Fuori dai centri abitati può essere usato quando le condizioni ambientali o del traffico lo richiedono per evitare un incidente, in particolare durante un sorpasso quando l’avvertimento è realmente necessario.

Nei centri abitati le segnalazioni acustiche sono vietate, salvo i casi di pericolo effettivo e immediato. Di notte, quando possibile, il breve lampeggio degli abbaglianti può sostituire il segnale acustico.

Il segnale stradale di divieto di segnalazioni acustiche rafforza la limitazione nel tratto interessato, ma non impedisce di usare il clacson quando è indispensabile per evitare un pericolo immediato.

I conducenti che trasportano feriti o malati gravi possono essere esentati, in caso di necessità, dalle limitazioni relative all’uso dei dispositivi acustici.

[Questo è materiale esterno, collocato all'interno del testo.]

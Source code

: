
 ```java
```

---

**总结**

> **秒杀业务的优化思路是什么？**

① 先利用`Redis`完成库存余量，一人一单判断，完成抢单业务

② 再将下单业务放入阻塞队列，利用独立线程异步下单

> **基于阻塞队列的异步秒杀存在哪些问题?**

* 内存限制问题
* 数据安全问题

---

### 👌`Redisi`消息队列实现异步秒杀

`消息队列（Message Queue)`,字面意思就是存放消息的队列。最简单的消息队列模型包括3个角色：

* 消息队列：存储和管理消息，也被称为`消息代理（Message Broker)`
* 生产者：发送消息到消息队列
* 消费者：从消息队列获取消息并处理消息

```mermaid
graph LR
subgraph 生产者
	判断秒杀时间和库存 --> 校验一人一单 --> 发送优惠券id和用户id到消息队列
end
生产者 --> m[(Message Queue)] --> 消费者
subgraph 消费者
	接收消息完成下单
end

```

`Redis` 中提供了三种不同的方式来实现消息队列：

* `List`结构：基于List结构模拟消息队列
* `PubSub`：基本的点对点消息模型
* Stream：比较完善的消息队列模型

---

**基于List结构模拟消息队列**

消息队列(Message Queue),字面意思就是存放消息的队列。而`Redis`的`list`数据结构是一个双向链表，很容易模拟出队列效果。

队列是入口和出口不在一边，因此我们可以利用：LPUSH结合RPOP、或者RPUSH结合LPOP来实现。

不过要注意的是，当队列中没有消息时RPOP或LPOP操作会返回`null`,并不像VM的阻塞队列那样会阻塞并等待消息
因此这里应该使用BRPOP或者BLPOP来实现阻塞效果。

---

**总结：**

Questa eccezione non trasforma un veicolo privato in mezzo di soccorso e non attribuisce automaticamente precedenza.

9. Controllo e manutenzione dei dispositivi

Prima di viaggiare bisogna verificare periodicamente il funzionamento di anabbaglianti, abbaglianti, luci di posizione, indicatori, luci di arresto, illuminazione della targa e dispositivi posteriori.

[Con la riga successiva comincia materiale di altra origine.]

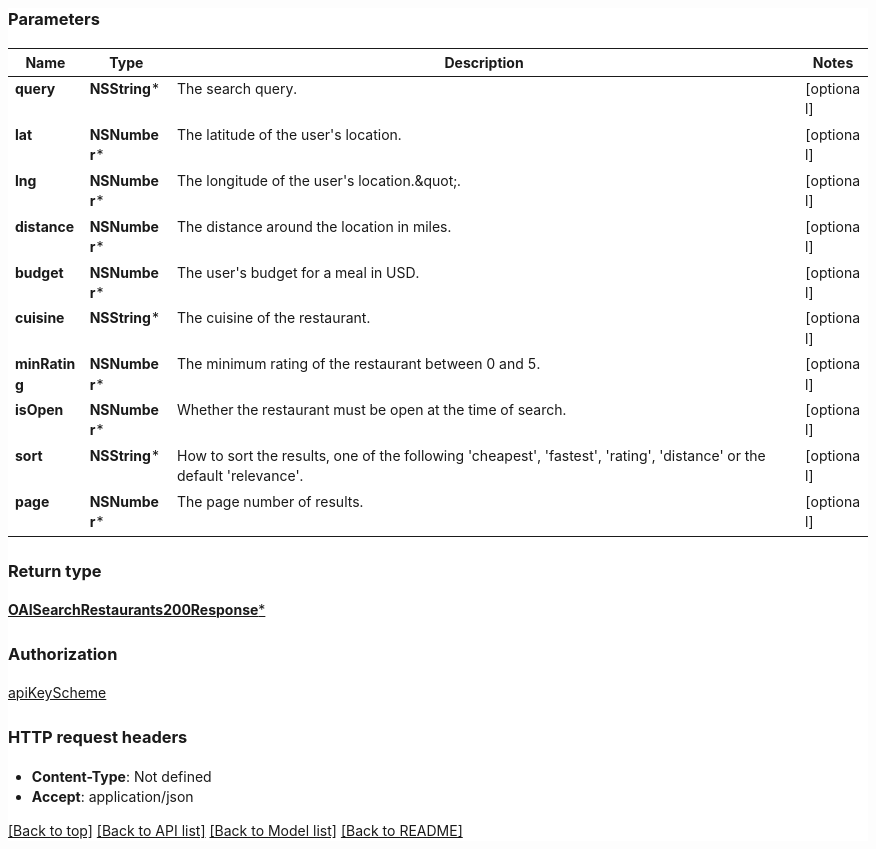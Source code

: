 ### Parameters

Name | Type | Description  | Notes
------------- | ------------- | ------------- | -------------
 **query** | **NSString***| The search query. | [optional] 
 **lat** | **NSNumber***| The latitude of the user&#39;s location. | [optional] 
 **lng** | **NSNumber***| The longitude of the user&#39;s location.\&quot;. | [optional] 
 **distance** | **NSNumber***| The distance around the location in miles. | [optional] 
 **budget** | **NSNumber***| The user&#39;s budget for a meal in USD. | [optional] 
 **cuisine** | **NSString***| The cuisine of the restaurant. | [optional] 
 **minRating** | **NSNumber***| The minimum rating of the restaurant between 0 and 5. | [optional] 
 **isOpen** | **NSNumber***| Whether the restaurant must be open at the time of search. | [optional] 
 **sort** | **NSString***| How to sort the results, one of the following &#39;cheapest&#39;, &#39;fastest&#39;, &#39;rating&#39;, &#39;distance&#39; or the default &#39;relevance&#39;. | [optional] 
 **page** | **NSNumber***| The page number of results. | [optional] 

### Return type

[**OAISearchRestaurants200Response***](OAISearchRestaurants200Response.md)

### Authorization

[apiKeyScheme](../README.md#apiKeyScheme)

### HTTP request headers

 - **Content-Type**: Not defined
 - **Accept**: application/json

[[Back to top]](#) [[Back to API list]](../README.md#documentation-for-api-endpoints) [[Back to Model list]](../README.md#documentation-for-models) [[Back to README]](../README.md)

Proiettori sporchi, opacizzati o regolati male riducono la visibilità e possono abbagliare. Il fascio deve essere orientato correttamente, soprattutto dopo modifiche al carico, interventi sulle sospensioni o sostituzione delle lampade.

Una lampadina guasta deve essere sostituita con un componente adatto. Non si devono montare sorgenti luminose, colori o dispositivi non approvati, perché potrebbero alterare la visibilità del veicolo e confondere le segnalazioni.

Anche il clacson deve funzionare correttamente e produrre un suono conforme. Dispositivi aggiuntivi, sirene o segnali riservati ai mezzi autorizzati non possono essere installati e utilizzati liberamente.

10. Errori comuni

  • Usare le luci di marcia diurna al posto degli anabbaglianti di notte, in galleria o con scarsa visibilità.
  • Tenere accesi abbaglianti o retronebbia quando possono disturbare gli altri utenti.
  • Considerare clacson e quattro frecce strumenti per ottenere strada o giustificare una sosta vietata.